Start of Input records

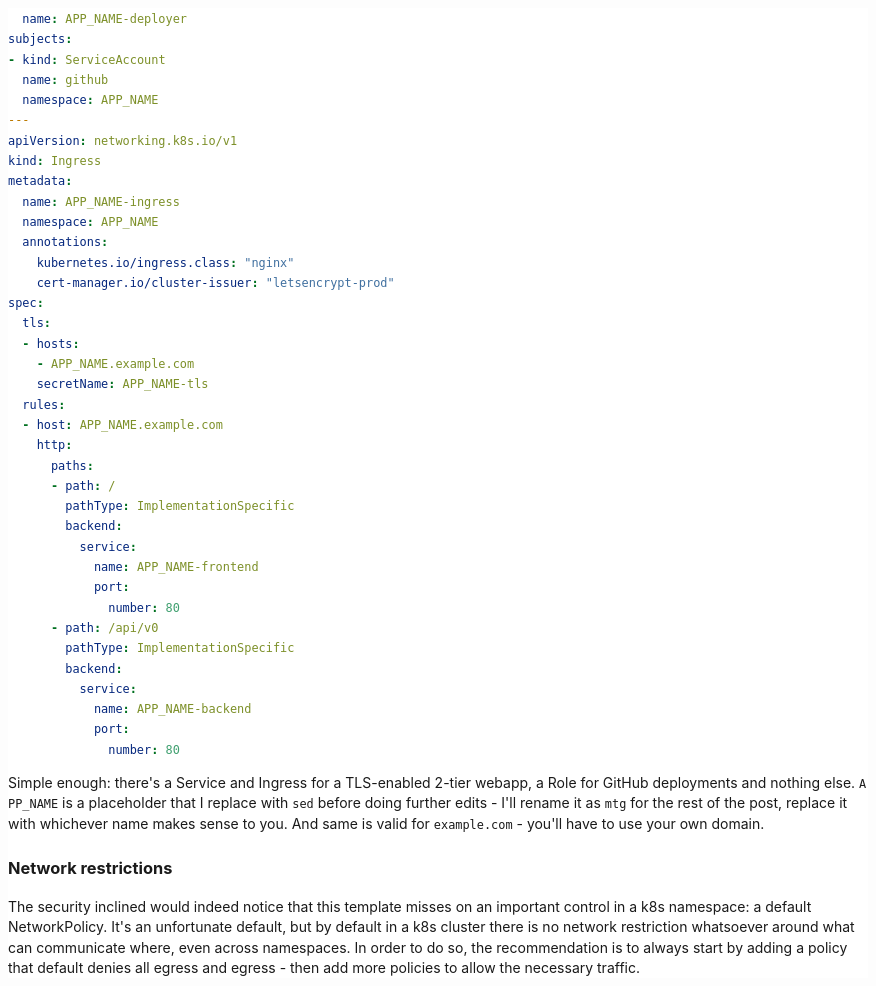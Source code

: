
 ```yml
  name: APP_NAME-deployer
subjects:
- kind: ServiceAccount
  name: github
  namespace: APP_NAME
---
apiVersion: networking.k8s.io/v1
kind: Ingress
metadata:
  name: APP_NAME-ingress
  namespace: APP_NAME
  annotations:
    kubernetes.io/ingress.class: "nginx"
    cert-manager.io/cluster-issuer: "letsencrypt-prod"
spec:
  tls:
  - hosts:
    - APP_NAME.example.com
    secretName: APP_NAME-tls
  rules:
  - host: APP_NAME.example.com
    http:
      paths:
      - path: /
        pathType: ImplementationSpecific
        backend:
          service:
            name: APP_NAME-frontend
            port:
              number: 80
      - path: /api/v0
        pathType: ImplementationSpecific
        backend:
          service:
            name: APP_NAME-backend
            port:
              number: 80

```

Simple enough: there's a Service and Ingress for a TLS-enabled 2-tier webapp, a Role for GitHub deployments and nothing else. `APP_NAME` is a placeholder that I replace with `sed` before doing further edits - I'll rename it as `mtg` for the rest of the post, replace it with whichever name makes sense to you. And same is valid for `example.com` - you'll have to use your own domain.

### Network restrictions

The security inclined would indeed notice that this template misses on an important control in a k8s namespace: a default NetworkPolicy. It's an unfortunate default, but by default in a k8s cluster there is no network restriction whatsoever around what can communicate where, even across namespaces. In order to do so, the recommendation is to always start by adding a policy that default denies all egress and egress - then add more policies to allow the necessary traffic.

End of Input records

(Problem to work on)
Transcribe the entries above verbatim, excluding any image.

(Output of the exercise)
Source code

:
 ```yml
  name: APP_NAME-deployer
subjects:
- kind: ServiceAccount
  name: github
  namespace: APP_NAME
---
apiVersion: networking.k8s.io/v1
kind: Ingress
metadata:
  name: APP_NAME-ingress
  namespace: APP_NAME
  annotations:
    kubernetes.io/ingress.class: "nginx"
    cert-manager.io/cluster-issuer: "letsencrypt-prod"
spec:
  tls:
  - hosts:
    - APP_NAME.example.com
    secretName: APP_NAME-tls
  rules:
  - host: APP_NAME.example.com
    http:
      paths:
      - path: /
        pathType: ImplementationSpecific
        backend:
          service:
            name: APP_NAME-frontend
            port:
              number: 80
      - path: /api/v0
        pathType: ImplementationSpecific
        backend:
          service:
            name: APP_NAME-backend
            port:
              number: 80

```

Simple enough: there's a Service and Ingress for a TLS-enabled 2-tier webapp, a Role for GitHub deployments and nothing else. `APP_NAME` is a placeholder that I replace with `sed` before doing further edits - I'll rename it as `mtg` for the rest of the post, replace it with whichever name makes sense to you. And same is valid for `example.com` - you'll have to use your own domain.

### Network restrictions

The security inclined would indeed notice that this template misses on an important control in a k8s namespace: a default NetworkPolicy. It's an unfortunate default, but by default in a k8s cluster there is no network restriction whatsoever around what can communicate where, even across namespaces. In order to do so, the recommendation is to always start by adding a policy that default denies all egress and egress - then add more policies to allow the necessary traffic.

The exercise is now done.